Look in the material below for the line with "assignment sits below" and the line with "contribution 2's flow", then set down exactly those two lines and all lines between, nothing more.

Data in this exercise
━━━━━━━━━━━━━━━━━━━━━━━━━━━━━━

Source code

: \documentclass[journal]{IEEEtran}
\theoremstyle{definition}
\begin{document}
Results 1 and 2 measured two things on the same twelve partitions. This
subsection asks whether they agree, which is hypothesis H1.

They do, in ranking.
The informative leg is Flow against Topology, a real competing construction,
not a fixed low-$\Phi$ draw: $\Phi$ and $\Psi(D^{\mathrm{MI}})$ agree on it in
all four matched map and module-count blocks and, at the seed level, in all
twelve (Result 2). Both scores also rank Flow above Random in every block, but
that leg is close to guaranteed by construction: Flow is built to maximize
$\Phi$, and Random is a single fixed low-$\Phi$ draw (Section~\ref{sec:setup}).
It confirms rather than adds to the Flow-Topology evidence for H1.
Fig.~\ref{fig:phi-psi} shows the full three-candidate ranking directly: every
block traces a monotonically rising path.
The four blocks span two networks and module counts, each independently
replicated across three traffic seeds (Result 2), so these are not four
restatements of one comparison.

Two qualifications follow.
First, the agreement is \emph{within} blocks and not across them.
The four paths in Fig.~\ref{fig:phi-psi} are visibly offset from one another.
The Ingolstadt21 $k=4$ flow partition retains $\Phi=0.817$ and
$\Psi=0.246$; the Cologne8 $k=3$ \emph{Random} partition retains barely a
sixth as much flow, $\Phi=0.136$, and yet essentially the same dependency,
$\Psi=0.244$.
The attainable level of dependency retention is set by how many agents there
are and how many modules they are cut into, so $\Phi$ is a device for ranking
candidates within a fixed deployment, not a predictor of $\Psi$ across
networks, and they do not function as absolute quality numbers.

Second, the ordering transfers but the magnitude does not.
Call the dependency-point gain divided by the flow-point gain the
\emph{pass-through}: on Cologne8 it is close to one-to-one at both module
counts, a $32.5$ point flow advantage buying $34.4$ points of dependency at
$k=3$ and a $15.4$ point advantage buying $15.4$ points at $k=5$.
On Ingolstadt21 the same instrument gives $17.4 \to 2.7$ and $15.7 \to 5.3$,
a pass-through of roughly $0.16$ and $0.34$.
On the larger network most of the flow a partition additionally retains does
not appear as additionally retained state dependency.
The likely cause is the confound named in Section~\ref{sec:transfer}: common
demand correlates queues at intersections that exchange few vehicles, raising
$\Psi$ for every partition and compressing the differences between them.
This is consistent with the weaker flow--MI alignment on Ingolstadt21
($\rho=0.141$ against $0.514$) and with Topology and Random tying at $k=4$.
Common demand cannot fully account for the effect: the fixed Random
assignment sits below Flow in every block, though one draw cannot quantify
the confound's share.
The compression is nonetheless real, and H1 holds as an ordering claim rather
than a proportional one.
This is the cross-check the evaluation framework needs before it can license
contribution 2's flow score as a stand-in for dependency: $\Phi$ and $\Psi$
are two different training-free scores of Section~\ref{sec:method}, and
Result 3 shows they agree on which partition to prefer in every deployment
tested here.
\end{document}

━━━━━━━━━━━━━━━━━━━━━━━━━━━━━━

Exercise result
assignment sits below Flow in every block, though one draw cannot quantify
the confound's share.
The compression is nonetheless real, and H1 holds as an ordering claim rather
than a proportional one.
This is the cross-check the evaluation framework needs before it can license
contribution 2's flow score as a stand-in for dependency: $\Phi$ and $\Psi$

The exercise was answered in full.